Episode 2 of Phantom India focusses on what Malle encountered in the south Indian city of Madras (Chennai). There are five main sections, three of which attempt to come to grips with the local Tamil culture, while the last section is an extended contemplation of Indian dance culture.

1. The Hindu Festival
An annual Hindu festival near the Kapaleeshwar Temple on the outskirts of the southern city of Madras (Chennai) features the parade of a truly gigantic (several stories high) ceremonial cart that is slowly pulled by the faithful around the streets outside the temple. The crudely-built cart, which seems to be centuries old, is heavily festooned with garlands and flowers, and it transports priests who appear to be giving their blessings along the way. Malle and his crew cannot fathom the religious significance of the ceremony, but they are caught up in the five-hour spectacle, which is a combination of devotion to the gods and joyous ceremony. This section is a memorable visual display of the Indian people on the street completely engaged in the joys of the festival.

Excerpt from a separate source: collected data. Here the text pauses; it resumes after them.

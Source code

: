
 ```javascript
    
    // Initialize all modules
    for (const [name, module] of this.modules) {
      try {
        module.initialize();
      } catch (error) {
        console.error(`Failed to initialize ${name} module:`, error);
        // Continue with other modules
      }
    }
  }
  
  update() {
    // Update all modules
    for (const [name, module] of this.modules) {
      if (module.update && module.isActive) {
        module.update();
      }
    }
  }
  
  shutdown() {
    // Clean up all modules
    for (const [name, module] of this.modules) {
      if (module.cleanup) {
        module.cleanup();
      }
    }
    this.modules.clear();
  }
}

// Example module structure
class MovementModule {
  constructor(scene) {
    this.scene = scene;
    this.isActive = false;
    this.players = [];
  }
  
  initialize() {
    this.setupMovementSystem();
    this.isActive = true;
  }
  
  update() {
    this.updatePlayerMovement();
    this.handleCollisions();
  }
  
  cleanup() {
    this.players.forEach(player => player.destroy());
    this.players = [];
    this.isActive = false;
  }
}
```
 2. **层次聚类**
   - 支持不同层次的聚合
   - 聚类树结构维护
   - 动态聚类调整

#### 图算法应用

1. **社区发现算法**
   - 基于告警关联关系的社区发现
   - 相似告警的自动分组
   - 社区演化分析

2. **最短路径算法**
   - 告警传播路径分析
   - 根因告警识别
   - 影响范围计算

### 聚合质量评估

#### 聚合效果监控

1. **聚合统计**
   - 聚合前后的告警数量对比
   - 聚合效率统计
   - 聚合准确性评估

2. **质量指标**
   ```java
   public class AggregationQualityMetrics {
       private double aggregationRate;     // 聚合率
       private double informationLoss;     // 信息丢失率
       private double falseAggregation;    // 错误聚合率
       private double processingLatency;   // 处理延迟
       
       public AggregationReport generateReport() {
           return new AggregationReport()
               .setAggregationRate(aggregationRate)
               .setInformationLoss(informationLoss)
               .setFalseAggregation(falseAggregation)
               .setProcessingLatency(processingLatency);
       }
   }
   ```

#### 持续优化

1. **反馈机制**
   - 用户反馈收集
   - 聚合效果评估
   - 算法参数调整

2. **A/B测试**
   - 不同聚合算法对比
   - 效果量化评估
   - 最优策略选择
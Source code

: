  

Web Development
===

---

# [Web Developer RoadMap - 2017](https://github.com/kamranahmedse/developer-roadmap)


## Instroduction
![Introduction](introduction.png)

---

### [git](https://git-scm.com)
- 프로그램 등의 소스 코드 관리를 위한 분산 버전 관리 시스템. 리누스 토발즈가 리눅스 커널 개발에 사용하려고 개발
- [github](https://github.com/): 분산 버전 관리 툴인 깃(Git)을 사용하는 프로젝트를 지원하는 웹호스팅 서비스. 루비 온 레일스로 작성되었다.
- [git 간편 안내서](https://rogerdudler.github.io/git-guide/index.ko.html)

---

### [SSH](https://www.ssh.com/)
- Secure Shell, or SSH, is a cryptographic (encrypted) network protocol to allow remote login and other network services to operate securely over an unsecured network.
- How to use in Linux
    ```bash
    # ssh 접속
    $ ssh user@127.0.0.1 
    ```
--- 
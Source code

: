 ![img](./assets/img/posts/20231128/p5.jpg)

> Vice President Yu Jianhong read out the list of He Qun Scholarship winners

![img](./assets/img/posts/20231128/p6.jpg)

We perhaps need to be reminded that "Hinduism" is a term invented by the British in the 19th century to describe the various religious practices that they encountered when they came to and ruled India. The term suggests a homogeneous religion, but the multifarious practices included under this rubric are far from a unified religion with a universally ordained code. In each part of India the religious practices are a syncretic mixture of various individual religious traditions that were brought into the area over long historical periods. Some of the practices related to the original South Indian people, others come from the Vedas, which come from the Aryan people who invaded in the second millennium and ultimately partially interbred with the indigenous population [1]. The syncretisms even involve, in some parts of India, a merging of Islamic and Hindu myths and practices, although more recent efforts to globalize and standardize religious movements have led to a reduction of these syncretisms and a corresponding increase in communal tensions in a society that has up to now been amazingly tolerant of heterodox practices for centuries.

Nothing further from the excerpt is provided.